For over a decade, Wide Merchant Group has helped hundreds of small business owners across the United States and Puerto Rico to flourish and expand. In our many years of helping small business owners achieve their goals, we have seen common characteristics of businesses that do well and those that have failed. In a Forbes article published by author Chad Odar, the author also talks about these characteristics. While unfortunate, learning from businesses that aren’t successful can also be valuable in helping newer small business owner succeed and increase the value of the business and the community.

What Percentage of Small Businesses Fail?

"According to the Small Business Administration (SBA) Office of Advocacy’s 2018 Frequently Asked Questions, roughly 80% of small businesses survive the first year. That number might be surprisingly high to you, especially considering the commonly-held belief that most businesses fail within the first year. However, from there the number falls sharply. Only about half of small businesses survive past the five-year mark, ranging from 45.4% to 51% depending on the year the business was started.”

This might seem alarming but it is important that small business owners be aware of this fact. It is again a cautionary tale that small business owners must pay attention to. There are many factors for this drop and this article below will discuss a few of them.

The author mentions multiple reasons which Wide Merchant Group does agree with but would like to point out these problems that can be easily solved. We would like to highlight these three reasons.

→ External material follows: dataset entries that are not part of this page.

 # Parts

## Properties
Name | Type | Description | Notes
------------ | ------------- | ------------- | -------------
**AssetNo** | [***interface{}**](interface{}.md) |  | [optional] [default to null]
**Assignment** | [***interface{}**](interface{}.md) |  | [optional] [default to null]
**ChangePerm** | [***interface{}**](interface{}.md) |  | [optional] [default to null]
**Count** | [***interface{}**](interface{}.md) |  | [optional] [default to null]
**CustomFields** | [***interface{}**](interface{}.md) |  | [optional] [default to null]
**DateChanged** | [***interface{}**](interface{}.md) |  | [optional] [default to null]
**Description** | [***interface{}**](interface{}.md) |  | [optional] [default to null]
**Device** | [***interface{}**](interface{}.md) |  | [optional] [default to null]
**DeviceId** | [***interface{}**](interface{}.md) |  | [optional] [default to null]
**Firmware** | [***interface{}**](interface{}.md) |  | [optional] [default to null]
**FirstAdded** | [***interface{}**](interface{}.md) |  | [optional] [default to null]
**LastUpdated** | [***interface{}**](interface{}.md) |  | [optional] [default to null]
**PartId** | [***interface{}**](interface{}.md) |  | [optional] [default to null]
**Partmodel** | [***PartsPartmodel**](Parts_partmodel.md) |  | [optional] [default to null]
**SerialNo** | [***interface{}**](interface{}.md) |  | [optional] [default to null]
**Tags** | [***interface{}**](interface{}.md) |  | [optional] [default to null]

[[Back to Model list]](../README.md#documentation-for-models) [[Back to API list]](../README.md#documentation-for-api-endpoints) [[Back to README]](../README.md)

1. First, lack of access to capital for many businesses can be a huge problem. Many small businesses often do not have surplus capital and this can hamper the growth of a business very effectively. Capital is needed in order to fix or purchase equipment, purchase new products and even fix any problems in the store.

Not Enough Capital -

"The second most commonly cited reason for failure was not having enough capital. This isn't so surprising, given that more than one-quarter of small business owners say they aren’t able to obtain the funds they need to operate their business, according to a National Small Business Association study.

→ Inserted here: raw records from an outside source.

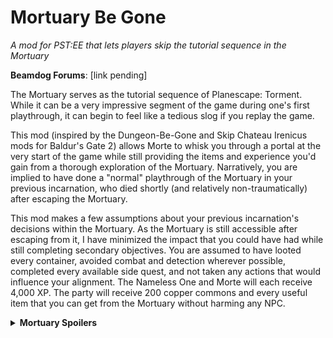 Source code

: # Mortuary Be Gone
*A mod for PST:EE that lets players skip the tutorial sequence in the Mortuary*

**Beamdog Forums**: [link pending]

The Mortuary serves as the tutorial sequence of Planescape: Torment. While it can be a very impressive segment of the game during one's first playthrough, it can begin to feel like a tedious slog if you replay the game. 

This mod (inspired by the Dungeon-Be-Gone and Skip Chateau Irenicus mods for Baldur's Gate 2) allows Morte to whisk you through a portal at the very start of the game while still providing the items and experience you'd gain from a thorough exploration of the Mortuary. Narratively, you are implied to have done a "normal" playthrough of the Mortuary in your previous incarnation, who died shortly (and relatively non-traumatically) after escaping the Mortuary. 

This mod makes a few assumptions about your previous incarnation's decisions within the Mortuary. As the Mortuary is still accessible after escaping from it, I have minimized the impact that you could have had while still completing secondary objectives. You are assumed to have looted every container, avoided combat and detection wherever possible, completed every available side quest, and not taken any actions that would influence your alignment. The Nameless One and Morte will each receive 4,000 XP. The party will receive 200 copper commons and every useful item that you can get from the Mortuary without harming any NPC. 
<details> 
<summary> <b>Mortuary Spoilers</b></summary>

- You did not fight any NPCs except Zombie 782.
- You met Dhall and discussed both Dustmen philosophy and his knowledge of Pharod. 
- You met Ei-Vene, retrieved the Embalming Fluid and Needle, and allowed her to stitch up your scars.
- You met Vaxis, gave him the Embalming Room Key, but did not ask him to disguise you as a zombie. 
- You did not report Vaxis to the Dustmen.
- You met Soego and allowed him to unlock the front gate of the Mortuary.
- You talked to Deionarra, avoided offending her, and heard her prophecy without making a vow to die.
- You learned the Raise Dead ability from Deionarra. 
- You solved the Ancient Copper Earring, Zombie 1201, and Skeleton 42 puzzles.
- You disenchanted all four Giant Skeletons with the help of the Tome of Bone and Ash.
- You managed to acquire Limb #985 in a neutral manner. (NB: This is not possible in a normal playthrough, you must choose either a Lawful Good option or a Chaotic Evil option.)

</details>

When small business owners realize that they do not have enough capital, they immediately panic and look toward bank loans. But often, those loans require too much paperwork and tremendous time commitment that many owners simply do not have. Getting a funding from a Merchant Cash Advance is a great solution as that only requires three most recent bank statement and often fund in as little as 48 hours. This offers a tremendous advantage over slower moving bank loans and allows you to fulfill your need for additional capital immediately.


2. Another point that the author makes is that lack of market need can quickly cause a downfall. A business has to offer something a customer needs or desires that others already do not offer. This again means that the merchant has to always be on top of the latest trends and ideas. A product might be a huge hit one year and will not sell at all the next year. A business can have the greatest product in the world but if the market they are selling it too doesn’t need it, the business is going to struggle.

No Market Need - 

"The most commonly cited reason for small business failure was more nebulous than others on this list but also much more fundamental to what makes a business idea great in the first place: whether it solves a need.”

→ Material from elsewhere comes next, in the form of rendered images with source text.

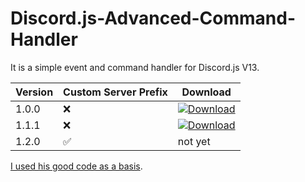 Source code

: # Discord.js-Advanced-Command-Handler

It is a simple event and command handler for Discord.js V13. 

| Version | Custom Server Prefix | Download |
|-|-|-|
| 1.0.0 | ❌ | [![Download](https://img.shields.io/badge/Download-v1.0.0-blue?style=flat-square)](https://github.com/MastiderMast/Discord.js-Advanced-Command-Handler/releases/tag/1.0.0) |
| 1.1.1 | ❌ | [![Download](https://img.shields.io/badge/Download-v1.1.1-blue?style=flat-square)](https://github.com/MastiderMast/Discord.js-Advanced-Command-Handler/releases/tag/1.1.1) | 
| 1.2.0 | ✅ | not yet | 

[I used his good code as a basis](https://github.com/Ferotiq/Discord.JS-13-Tutorial).
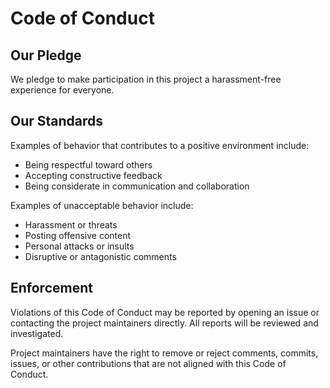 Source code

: # Code of Conduct
## Our Pledge
We pledge to make participation in this project a harassment-free experience for everyone.

## Our Standards
Examples of behavior that contributes to a positive environment include:
- Being respectful toward others
- Accepting constructive feedback
- Being considerate in communication and collaboration

Examples of unacceptable behavior include:
- Harassment or threats
- Posting offensive content
- Personal attacks or insults
- Disruptive or antagonistic comments

## Enforcement
Violations of this Code of Conduct may be reported by opening an issue or contacting the project maintainers directly. All reports will be reviewed and investigated.

Project maintainers have the right to remove or reject comments, commits, issues, or other contributions that are not aligned with this Code of Conduct.
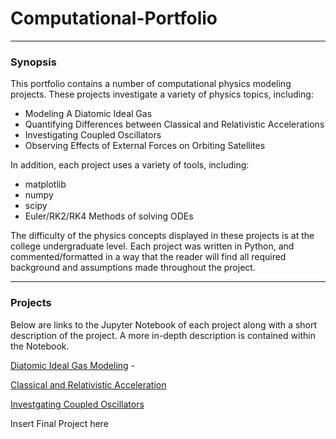 # Computational-Portfolio
---
### Synopsis

This portfolio contains a number of computational physics modeling projects.
These projects investigate a variety of physics topics, including:

- Modeling A Diatomic Ideal Gas
- Quantifying Differences between Classical and Relativistic Accelerations
- Investigating Coupled Oscillators
- Observing Effects of External Forces on Orbiting Satellites

In addition, each project uses a variety of tools, including:

- matplotlib
- numpy
- scipy
- Euler/RK2/RK4 Methods of solving ODEs

The difficulty of the physics concepts displayed in these projects is at the college undergraduate level.
Each project was written in Python, and commented/formatted in a way that the reader will find all required background and assumptions made throughout the project.

---
### Projects

Below are links to the Jupyter Notebook of each project along with a short description of the project. A more in-depth description is contained within the Notebook.

[Diatomic Ideal Gas Modeling](./Project0/Diatomic_Gas_Model.ipynb) - 

[Classical and Relativistic Acceleration](./Project1/IsabelleProj01.ipynb)

[Investgating Coupled Oscillators](./Project3/IsabelleProj03.ipynb)

Insert Final Project here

Thus, it is crucial that a business is willing to change and listen to the most important part, their customers. If customers do not desire the old outdated product and want the newer product, the business that offers the newer products holds a tremendous advantage. This is a problem that we have seen with many merchants but it is also a problem that many of WIde Merchant funded owners are able to solve. They use the funding to evaluate their needs and purchase materials and equipment that customers want to buy and use.


3. Pricing Strategy is another very important point. As the author states, businesses have a hard time pricing their product.

Pricing - 

“Price your product too high and you’ll push away potential customers, too low and you won’t be able to turn a profit. Figuring this out is easier said than done if you don’t have anything to go off of. However, it’s no less essential to ensuring your business’ success.”

Pricing not only depends on your variable and fixed costs, it also depends on your competitors. If your competitor offers a lower price for essentially the same product, customers will often go to the merchant that offers the lower price. It is crucial to evaluate your needs, what the market looks like and also if your customer can afford it. The pricing of the product has to be appropriate for the market the small business owner is targetting. This also means that you will have negotiate with your suppliers to reduce your costs so you can end up with higher profit. Switching suppliers might be costly in the beginning but if they realize that you are a loyal customer, they will offer higher discounts and other benefits. This also goes back to the first point which was capital. Switching suppliers takes time and the merchant would need capital to do so.

To read more about the article this was based on, please visit "What Percentage Of Small Businesses Fail -- And How Can You Avoid Being One Of Them?", originally featured in Forbes.

If you have any questions about how Wide Merchant Group can solve your small business needs and get you the immediate business funding to propel your business forward, visit us online to get more information or chat in real-time with a real financial specialist.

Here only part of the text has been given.